(Rendered images with source text)

* * *

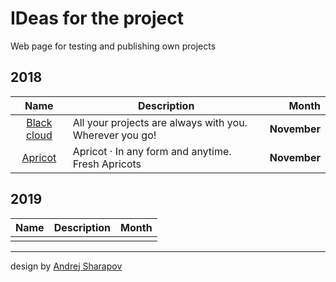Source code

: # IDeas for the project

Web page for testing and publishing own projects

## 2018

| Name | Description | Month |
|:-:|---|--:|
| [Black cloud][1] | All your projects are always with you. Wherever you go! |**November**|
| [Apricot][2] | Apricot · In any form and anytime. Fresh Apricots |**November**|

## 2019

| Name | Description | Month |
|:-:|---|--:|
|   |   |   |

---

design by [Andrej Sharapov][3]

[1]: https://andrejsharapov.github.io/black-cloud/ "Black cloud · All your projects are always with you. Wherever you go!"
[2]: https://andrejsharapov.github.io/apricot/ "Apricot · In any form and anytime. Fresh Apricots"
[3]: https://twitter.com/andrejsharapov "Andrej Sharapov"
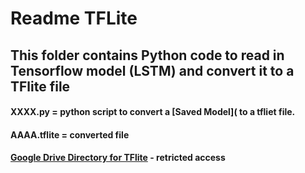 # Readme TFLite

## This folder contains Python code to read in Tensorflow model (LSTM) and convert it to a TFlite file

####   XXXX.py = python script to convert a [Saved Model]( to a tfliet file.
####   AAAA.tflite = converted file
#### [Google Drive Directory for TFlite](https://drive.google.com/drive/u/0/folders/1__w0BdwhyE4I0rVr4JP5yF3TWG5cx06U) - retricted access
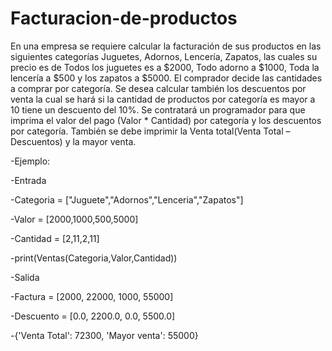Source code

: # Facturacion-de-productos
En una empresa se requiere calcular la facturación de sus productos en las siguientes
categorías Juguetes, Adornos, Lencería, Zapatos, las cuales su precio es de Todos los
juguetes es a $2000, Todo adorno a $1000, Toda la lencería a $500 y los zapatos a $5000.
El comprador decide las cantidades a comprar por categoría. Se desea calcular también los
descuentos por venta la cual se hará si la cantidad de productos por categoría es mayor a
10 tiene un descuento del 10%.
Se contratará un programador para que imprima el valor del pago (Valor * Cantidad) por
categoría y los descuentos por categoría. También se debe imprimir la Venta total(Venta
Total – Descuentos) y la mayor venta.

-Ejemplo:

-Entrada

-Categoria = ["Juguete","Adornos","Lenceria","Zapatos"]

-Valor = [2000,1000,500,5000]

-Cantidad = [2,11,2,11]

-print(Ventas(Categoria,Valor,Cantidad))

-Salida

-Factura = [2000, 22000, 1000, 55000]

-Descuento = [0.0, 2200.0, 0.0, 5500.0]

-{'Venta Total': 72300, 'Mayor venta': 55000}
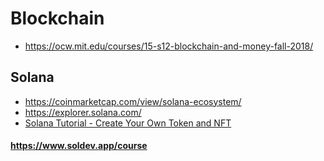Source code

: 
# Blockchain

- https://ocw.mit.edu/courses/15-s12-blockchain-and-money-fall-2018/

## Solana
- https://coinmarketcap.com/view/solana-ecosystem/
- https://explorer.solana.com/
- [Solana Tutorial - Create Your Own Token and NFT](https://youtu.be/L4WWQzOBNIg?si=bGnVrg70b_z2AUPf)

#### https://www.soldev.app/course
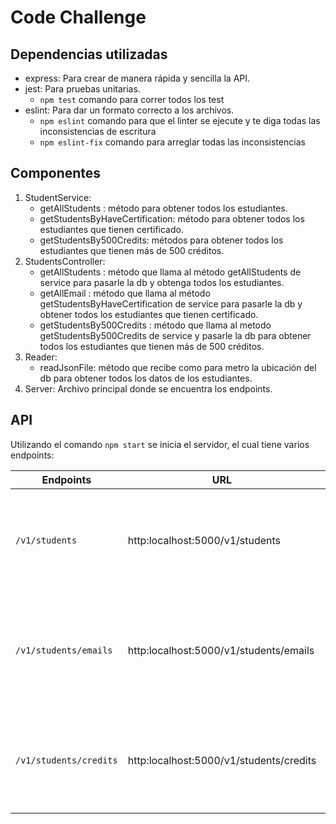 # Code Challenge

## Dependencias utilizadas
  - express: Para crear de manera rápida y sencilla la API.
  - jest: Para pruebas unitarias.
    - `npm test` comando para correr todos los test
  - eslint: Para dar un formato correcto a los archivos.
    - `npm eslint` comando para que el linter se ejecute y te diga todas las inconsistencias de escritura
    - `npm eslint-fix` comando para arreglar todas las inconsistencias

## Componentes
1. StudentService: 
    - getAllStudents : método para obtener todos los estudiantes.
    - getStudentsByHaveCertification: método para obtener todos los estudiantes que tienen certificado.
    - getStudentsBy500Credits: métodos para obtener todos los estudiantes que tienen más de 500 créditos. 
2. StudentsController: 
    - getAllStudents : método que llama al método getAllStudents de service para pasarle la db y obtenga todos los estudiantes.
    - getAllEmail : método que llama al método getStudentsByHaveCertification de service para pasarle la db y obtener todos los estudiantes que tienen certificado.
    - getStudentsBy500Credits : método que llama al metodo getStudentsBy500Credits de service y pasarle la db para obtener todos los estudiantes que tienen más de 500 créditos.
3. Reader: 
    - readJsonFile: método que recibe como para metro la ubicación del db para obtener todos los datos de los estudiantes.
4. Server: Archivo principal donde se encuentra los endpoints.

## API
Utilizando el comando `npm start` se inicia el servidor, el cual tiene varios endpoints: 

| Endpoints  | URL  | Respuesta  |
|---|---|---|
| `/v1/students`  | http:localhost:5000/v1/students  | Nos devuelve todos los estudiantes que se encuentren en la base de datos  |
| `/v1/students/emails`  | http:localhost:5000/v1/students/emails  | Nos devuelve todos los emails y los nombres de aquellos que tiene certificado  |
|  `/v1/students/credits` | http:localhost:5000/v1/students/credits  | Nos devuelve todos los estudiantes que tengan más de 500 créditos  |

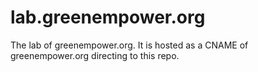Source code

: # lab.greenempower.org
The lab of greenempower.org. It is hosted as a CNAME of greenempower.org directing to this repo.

* * *

# WORK REQUEST
Without the pictures, give all the records above again exactly.

# FINAL ANSWER
Source code

: # IDeas for the project

Web page for testing and publishing own projects

## 2018

| Name | Description | Month |
|:-:|---|--:|
| [Black cloud][1] | All your projects are always with you. Wherever you go! |**November**|
| [Apricot][2] | Apricot · In any form and anytime. Fresh Apricots |**November**|

## 2019

| Name | Description | Month |
|:-:|---|--:|
|   |   |   |

---

design by [Andrej Sharapov][3]

[1]: https://andrejsharapov.github.io/black-cloud/ "Black cloud · All your projects are always with you. Wherever you go!"
[2]: https://andrejsharapov.github.io/apricot/ "Apricot · In any form and anytime. Fresh Apricots"
[3]: https://twitter.com/andrejsharapov "Andrej Sharapov"
 # Readme TFLite

## This folder contains Python code to read in Tensorflow model (LSTM) and convert it to a TFlite file

####   XXXX.py = python script to convert a [Saved Model]( to a tfliet file.
####   AAAA.tflite = converted file
#### [Google Drive Directory for TFlite](https://drive.google.com/drive/u/0/folders/1__w0BdwhyE4I0rVr4JP5yF3TWG5cx06U) - retricted access
Source code

: # Facturacion-de-productos
En una empresa se requiere calcular la facturación de sus productos en las siguientes
categorías Juguetes, Adornos, Lencería, Zapatos, las cuales su precio es de Todos los
juguetes es a $2000, Todo adorno a $1000, Toda la lencería a $500 y los zapatos a $5000.
El comprador decide las cantidades a comprar por categoría. Se desea calcular también los
descuentos por venta la cual se hará si la cantidad de productos por categoría es mayor a
10 tiene un descuento del 10%.
Se contratará un programador para que imprima el valor del pago (Valor * Cantidad) por
categoría y los descuentos por categoría. También se debe imprimir la Venta total(Venta
Total – Descuentos) y la mayor venta.

-Ejemplo:

-Entrada

-Categoria = ["Juguete","Adornos","Lenceria","Zapatos"]

-Valor = [2000,1000,500,5000]

-Cantidad = [2,11,2,11]

-print(Ventas(Categoria,Valor,Cantidad))

-Salida

-Factura = [2000, 22000, 1000, 55000]

-Descuento = [0.0, 2200.0, 0.0, 5500.0]

-{'Venta Total': 72300, 'Mayor venta': 55000}
Source code

: 
# Blockchain

- https://ocw.mit.edu/courses/15-s12-blockchain-and-money-fall-2018/

## Solana
- https://coinmarketcap.com/view/solana-ecosystem/
- https://explorer.solana.com/
- [Solana Tutorial - Create Your Own Token and NFT](https://youtu.be/L4WWQzOBNIg?si=bGnVrg70b_z2AUPf)

#### https://www.soldev.app/course
 # Code Challenge

## Dependencias utilizadas
  - express: Para crear de manera rápida y sencilla la API.
  - jest: Para pruebas unitarias.
    - `npm test` comando para correr todos los test
  - eslint: Para dar un formato correcto a los archivos.
    - `npm eslint` comando para que el linter se ejecute y te diga todas las inconsistencias de escritura
    - `npm eslint-fix` comando para arreglar todas las inconsistencias

## Componentes
1. StudentService: 
    - getAllStudents : método para obtener todos los estudiantes.
    - getStudentsByHaveCertification: método para obtener todos los estudiantes que tienen certificado.
    - getStudentsBy500Credits: métodos para obtener todos los estudiantes que tienen más de 500 créditos. 
2. StudentsController: 
    - getAllStudents : método que llama al método getAllStudents de service para pasarle la db y obtenga todos los estudiantes.
    - getAllEmail : método que llama al método getStudentsByHaveCertification de service para pasarle la db y obtener todos los estudiantes que tienen certificado.
    - getStudentsBy500Credits : método que llama al metodo getStudentsBy500Credits de service y pasarle la db para obtener todos los estudiantes que tienen más de 500 créditos.
3. Reader: 
    - readJsonFile: método que recibe como para metro la ubicación del db para obtener todos los datos de los estudiantes.
4. Server: Archivo principal donde se encuentra los endpoints.

## API
Utilizando el comando `npm start` se inicia el servidor, el cual tiene varios endpoints: 

| Endpoints  | URL  | Respuesta  |
|---|---|---|
| `/v1/students`  | http:localhost:5000/v1/students  | Nos devuelve todos los estudiantes que se encuentren en la base de datos  |
| `/v1/students/emails`  | http:localhost:5000/v1/students/emails  | Nos devuelve todos los emails y los nombres de aquellos que tiene certificado  |
|  `/v1/students/credits` | http:localhost:5000/v1/students/credits  | Nos devuelve todos los estudiantes que tengan más de 500 créditos  |

Source code

: # lab.greenempower.org
The lab of greenempower.org. It is hosted as a CNAME of greenempower.org directing to this repo.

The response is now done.